# Getting fermentation restarted



## jmick35 (Nov 1, 2010)

I have racked a bucket of Regina Chianti into the carboy and I am concerned that fermentation has stopped.( I think this as there appears to be n0 pressure on the airlock. ) I brought the carboy out of the basement thinking the warmer laundryroom will stimulate the situation. This didn't help. I want a dry wine so I want fermenation to continue. need I be concerned? Should I put the juice back in the primary container ?


----------



## cpfan (Nov 1, 2010)

jmick35 said:


> I have racked a bucket of Regina Chianti into the carboy and I am concerned that fermentation has stopped.( I think this as there appears to be n0 pressure on the airlock. ) I brought the carboy out of the basement thinking the warmer laundryroom will stimulate the situation. This didn't help. I want a dry wine so I want fermenation to continue. need I be concerned? Should I put the juice back in the primary container ?


Besides warmer, what temperatures are we talking about here? What temp is the actual wine?

Even more important, what specific gravity readings do you have?

IMO, visual signs of fermentation are somewhere between misleading and useless.

Steve


----------



## Tom (Nov 1, 2010)

If you dont have one get a hydrometer. It's thw winemakers best friend.


----------



## winemaker_3352 (Nov 1, 2010)

Welcome aboard!!

I agree - visual appearance of fermentation can be misleading. A hydrometer is the best way to monitor the progress of your fermentation.


----------



## JohnT (Nov 2, 2010)

You could always simply taste a little of the wine. Does it taste sweet? 

Amung other things, the tongue can be a great hydrometer.


----------



## jmick35 (Nov 6, 2010)

I added 5# of sugar to the bucket of juice at the onset on 10/15. When I racked it to the carboy on 10/27 the SG was 1.03. I checked it again on 11/6 the SG is 1.03. Tasting the wine at this stage it is sweeter than I want to end up with.
I read in C.J.J.Berry's book "First Steps in Winemaking" you can add 2.5# of sugar per gallon of juice and end up with a dry wine. Going back and rereading I now see he recommends adding sugar in stages.
What are my options? I put the carboy in the basement with the airlock on and plan to leave it sit and monitor.
I did take 2 quarts added yeast and have it in a primary to see if I can restart it.


----------



## cpfan (Nov 6, 2010)

jmick35 said:


> I added 5# of sugar to the bucket of juice at the onset on 10/15. When I racked it to the carboy on 10/27 the SG was 1.03. I checked it again on 11/6 the SG is 1.03. Tasting the wine at this stage it is sweeter than I want to end up with.

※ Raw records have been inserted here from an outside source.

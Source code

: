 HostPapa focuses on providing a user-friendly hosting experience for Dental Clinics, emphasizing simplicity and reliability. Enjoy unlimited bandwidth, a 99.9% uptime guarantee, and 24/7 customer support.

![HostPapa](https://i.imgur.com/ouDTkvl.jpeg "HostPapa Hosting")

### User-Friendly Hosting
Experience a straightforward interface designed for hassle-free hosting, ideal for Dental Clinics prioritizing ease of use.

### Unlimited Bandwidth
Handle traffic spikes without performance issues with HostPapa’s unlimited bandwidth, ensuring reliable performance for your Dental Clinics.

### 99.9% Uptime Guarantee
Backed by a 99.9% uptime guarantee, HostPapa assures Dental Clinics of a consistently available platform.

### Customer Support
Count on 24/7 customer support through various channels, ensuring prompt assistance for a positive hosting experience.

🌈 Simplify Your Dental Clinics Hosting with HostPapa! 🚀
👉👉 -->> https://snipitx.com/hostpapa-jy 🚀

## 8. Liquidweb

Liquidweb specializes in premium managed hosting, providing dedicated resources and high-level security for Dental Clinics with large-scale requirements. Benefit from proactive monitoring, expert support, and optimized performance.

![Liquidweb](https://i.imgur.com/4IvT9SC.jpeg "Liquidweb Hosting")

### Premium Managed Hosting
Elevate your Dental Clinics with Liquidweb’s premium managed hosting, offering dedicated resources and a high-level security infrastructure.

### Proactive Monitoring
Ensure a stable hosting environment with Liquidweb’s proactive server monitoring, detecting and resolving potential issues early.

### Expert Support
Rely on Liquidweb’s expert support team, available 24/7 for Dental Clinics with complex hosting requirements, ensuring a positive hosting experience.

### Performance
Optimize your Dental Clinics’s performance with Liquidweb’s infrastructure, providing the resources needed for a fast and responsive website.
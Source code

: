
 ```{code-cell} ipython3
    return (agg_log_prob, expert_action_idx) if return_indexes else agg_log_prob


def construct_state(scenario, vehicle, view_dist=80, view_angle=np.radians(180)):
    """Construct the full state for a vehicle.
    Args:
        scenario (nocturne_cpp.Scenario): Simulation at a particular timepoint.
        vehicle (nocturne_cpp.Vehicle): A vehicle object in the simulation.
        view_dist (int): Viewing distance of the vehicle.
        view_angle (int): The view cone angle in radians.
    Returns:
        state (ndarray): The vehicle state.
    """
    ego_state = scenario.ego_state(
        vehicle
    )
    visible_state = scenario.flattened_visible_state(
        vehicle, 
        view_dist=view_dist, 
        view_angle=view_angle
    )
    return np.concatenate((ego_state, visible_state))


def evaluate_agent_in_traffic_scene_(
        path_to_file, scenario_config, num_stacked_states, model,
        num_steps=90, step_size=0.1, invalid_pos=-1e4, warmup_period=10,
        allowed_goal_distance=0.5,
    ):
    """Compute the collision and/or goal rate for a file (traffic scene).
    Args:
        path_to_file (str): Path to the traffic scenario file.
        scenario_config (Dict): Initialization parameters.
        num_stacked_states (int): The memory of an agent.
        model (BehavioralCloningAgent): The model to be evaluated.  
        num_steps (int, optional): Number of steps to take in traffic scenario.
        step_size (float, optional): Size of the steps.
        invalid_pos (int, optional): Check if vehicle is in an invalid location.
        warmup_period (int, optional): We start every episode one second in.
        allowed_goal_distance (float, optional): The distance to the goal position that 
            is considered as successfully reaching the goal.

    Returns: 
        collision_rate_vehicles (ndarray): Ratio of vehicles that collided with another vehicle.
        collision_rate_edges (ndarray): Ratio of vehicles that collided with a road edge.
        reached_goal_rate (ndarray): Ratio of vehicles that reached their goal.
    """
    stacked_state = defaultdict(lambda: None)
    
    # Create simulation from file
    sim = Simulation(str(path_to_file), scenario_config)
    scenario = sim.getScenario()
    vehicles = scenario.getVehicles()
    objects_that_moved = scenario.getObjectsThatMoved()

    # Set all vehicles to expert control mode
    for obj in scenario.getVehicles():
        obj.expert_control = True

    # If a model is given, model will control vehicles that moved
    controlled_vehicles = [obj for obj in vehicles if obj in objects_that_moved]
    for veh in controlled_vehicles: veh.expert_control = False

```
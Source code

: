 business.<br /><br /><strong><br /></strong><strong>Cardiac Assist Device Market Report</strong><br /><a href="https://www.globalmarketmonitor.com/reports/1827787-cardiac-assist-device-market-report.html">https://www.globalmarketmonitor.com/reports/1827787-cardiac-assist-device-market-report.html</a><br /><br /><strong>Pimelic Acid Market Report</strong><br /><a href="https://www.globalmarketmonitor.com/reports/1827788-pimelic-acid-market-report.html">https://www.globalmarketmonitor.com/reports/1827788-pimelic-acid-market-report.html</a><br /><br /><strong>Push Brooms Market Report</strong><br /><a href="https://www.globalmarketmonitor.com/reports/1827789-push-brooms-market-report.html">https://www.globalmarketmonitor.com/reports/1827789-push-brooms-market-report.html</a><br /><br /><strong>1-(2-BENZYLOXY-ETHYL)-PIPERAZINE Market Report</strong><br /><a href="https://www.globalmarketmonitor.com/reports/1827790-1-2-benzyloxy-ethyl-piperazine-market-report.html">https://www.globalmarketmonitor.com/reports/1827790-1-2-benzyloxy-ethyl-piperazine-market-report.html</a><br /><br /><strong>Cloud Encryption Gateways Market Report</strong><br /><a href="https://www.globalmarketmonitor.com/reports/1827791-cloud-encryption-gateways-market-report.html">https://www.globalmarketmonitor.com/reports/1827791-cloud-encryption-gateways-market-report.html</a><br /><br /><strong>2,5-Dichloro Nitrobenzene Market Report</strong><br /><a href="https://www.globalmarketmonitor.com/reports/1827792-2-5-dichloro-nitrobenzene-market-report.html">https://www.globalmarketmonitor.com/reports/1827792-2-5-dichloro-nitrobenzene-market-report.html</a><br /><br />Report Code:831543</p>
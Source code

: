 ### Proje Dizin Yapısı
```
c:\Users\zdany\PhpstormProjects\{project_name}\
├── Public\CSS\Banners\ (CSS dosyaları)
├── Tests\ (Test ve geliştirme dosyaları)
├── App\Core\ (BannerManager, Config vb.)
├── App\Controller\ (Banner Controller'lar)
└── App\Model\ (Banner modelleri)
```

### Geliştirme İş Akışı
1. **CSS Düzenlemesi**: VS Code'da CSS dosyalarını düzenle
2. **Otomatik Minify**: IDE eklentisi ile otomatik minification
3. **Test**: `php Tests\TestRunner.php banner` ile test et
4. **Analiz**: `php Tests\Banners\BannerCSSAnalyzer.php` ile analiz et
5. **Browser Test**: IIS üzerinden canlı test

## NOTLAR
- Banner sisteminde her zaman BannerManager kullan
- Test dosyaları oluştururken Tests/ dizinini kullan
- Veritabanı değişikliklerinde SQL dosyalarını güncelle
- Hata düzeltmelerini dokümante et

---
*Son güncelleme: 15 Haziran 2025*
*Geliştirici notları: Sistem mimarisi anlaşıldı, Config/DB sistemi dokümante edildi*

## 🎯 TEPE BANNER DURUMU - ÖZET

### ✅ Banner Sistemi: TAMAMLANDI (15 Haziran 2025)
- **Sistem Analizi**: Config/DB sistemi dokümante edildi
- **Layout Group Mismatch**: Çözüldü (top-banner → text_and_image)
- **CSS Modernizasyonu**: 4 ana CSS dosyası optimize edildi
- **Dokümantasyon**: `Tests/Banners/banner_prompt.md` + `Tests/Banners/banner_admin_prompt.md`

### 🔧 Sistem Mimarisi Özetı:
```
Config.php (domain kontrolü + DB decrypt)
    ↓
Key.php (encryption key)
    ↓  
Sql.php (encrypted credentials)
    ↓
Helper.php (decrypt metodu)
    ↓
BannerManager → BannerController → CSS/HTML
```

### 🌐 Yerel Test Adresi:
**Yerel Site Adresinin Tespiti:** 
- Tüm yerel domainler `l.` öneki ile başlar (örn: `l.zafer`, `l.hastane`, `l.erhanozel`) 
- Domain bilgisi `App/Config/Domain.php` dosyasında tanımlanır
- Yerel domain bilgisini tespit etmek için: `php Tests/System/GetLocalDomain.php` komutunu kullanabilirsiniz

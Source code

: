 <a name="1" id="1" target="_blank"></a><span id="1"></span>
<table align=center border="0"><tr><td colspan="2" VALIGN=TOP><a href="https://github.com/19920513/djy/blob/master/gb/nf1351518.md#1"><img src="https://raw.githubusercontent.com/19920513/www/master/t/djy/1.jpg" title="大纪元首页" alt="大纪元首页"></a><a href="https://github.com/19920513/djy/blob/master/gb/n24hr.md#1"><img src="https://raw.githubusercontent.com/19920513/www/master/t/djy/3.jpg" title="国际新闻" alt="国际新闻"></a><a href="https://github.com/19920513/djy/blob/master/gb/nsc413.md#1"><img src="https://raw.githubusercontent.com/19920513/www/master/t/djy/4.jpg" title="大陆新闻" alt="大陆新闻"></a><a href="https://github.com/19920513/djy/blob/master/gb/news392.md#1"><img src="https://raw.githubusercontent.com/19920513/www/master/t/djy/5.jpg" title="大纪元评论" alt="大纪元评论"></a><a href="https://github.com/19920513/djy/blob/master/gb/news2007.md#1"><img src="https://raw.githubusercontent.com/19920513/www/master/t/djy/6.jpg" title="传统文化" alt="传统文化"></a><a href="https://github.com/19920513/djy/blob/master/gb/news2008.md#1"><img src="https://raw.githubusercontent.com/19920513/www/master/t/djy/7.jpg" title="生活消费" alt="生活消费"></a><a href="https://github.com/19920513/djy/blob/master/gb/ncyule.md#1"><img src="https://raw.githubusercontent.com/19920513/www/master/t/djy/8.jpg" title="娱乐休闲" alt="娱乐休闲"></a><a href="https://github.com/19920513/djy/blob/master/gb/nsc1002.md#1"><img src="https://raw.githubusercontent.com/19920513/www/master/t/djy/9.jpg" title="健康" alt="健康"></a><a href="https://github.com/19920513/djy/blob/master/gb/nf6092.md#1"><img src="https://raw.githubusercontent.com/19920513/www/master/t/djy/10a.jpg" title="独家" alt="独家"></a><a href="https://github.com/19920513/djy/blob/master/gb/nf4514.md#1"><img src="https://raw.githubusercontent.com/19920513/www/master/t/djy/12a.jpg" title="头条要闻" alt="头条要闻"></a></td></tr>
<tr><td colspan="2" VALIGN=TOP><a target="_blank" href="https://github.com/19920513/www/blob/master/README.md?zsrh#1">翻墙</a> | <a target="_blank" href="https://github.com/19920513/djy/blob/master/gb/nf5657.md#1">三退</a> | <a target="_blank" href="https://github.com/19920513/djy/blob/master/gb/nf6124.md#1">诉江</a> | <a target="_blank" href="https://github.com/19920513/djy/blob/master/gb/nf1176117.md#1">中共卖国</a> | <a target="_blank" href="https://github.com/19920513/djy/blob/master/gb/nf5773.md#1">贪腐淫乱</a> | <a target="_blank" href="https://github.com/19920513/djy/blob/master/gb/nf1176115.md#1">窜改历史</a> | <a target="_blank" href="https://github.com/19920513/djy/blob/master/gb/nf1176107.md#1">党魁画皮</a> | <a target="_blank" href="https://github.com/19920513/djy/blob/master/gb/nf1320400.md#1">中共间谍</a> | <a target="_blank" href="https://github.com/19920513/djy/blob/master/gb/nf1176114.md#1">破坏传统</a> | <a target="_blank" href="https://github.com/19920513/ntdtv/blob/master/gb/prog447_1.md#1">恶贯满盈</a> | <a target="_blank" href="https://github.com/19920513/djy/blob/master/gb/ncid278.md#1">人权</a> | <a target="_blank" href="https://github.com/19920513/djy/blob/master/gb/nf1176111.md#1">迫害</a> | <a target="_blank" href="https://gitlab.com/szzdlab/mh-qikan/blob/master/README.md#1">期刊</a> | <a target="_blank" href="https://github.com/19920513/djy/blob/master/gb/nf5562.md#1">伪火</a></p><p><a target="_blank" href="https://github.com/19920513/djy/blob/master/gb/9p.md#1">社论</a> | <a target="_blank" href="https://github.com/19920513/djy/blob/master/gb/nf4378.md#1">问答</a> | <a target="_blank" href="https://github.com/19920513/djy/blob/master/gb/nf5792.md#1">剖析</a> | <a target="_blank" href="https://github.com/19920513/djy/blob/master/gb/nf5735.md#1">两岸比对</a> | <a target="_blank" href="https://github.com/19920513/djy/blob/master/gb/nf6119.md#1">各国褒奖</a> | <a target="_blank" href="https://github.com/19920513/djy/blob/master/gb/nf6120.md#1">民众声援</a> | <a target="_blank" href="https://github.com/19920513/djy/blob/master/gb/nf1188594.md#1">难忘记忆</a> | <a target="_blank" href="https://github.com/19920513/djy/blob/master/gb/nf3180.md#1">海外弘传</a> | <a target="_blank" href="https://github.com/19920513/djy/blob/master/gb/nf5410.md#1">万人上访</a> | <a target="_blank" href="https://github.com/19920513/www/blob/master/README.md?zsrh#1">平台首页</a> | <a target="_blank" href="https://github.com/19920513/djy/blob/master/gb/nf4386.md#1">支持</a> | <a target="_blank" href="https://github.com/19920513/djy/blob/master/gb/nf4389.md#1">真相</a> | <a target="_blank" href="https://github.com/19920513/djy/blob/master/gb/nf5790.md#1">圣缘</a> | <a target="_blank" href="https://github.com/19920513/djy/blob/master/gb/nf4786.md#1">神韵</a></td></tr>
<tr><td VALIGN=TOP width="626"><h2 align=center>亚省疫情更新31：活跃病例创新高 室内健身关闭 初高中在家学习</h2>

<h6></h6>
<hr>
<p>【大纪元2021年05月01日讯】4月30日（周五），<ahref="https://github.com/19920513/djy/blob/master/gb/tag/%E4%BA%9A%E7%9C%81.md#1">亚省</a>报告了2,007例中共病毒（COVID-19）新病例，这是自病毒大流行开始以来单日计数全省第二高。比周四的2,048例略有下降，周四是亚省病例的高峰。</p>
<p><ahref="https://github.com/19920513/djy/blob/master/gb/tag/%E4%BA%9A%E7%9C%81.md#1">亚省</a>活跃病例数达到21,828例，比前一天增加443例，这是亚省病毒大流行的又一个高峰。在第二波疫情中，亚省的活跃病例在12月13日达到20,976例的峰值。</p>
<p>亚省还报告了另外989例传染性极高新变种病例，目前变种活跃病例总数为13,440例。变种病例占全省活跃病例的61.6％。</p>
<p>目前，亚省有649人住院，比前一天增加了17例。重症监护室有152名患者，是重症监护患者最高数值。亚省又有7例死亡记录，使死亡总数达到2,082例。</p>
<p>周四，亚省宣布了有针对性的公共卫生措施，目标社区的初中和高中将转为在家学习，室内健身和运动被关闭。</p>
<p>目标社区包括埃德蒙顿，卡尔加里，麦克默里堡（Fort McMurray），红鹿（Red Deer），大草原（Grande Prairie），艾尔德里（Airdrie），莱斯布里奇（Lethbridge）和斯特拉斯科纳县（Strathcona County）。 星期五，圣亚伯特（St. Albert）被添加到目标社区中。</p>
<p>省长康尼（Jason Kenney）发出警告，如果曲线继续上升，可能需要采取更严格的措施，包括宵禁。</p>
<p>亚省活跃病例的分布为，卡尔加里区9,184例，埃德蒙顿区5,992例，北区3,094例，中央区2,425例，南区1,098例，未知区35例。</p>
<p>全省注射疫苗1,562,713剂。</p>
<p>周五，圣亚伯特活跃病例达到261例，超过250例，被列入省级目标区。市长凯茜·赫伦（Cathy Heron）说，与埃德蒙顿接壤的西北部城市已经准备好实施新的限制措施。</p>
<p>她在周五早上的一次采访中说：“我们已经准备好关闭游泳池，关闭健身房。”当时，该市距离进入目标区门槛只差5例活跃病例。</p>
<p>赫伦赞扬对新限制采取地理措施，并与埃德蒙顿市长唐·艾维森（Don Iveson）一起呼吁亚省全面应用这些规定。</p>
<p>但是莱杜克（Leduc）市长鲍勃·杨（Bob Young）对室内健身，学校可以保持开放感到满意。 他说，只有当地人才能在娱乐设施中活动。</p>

SG is usually given as three decimal places. Since many people seem to have problems with decimals, I have to ask this...

Do you mean 1.030? IE lots of sugars still to ferment.

OR perhaps 1.003? This is pretty close to a finished ferment.

As I already asked, what temperature is the wine?

Steve


----------



## jmick35 (Nov 6, 2010)

72 degrees F
1.030


----------



## jmick35 (Nov 15, 2010)

72 degrees F
1.030


----------



## KSmith3011 (Nov 15, 2010)

Do you know the beginning S.G.? If you had too much sugar the yeast may have made all the alcohol it can handle.


----------



## Wade E (Nov 15, 2010)

Its probably done all it can do if you added a 5lb of suga to the juice, what was the starting gravity?


----------



## rob (Nov 16, 2010)

Have you tried a yeast starter, sugar, water and yeast in a fruit jar to get it started then add to must


----------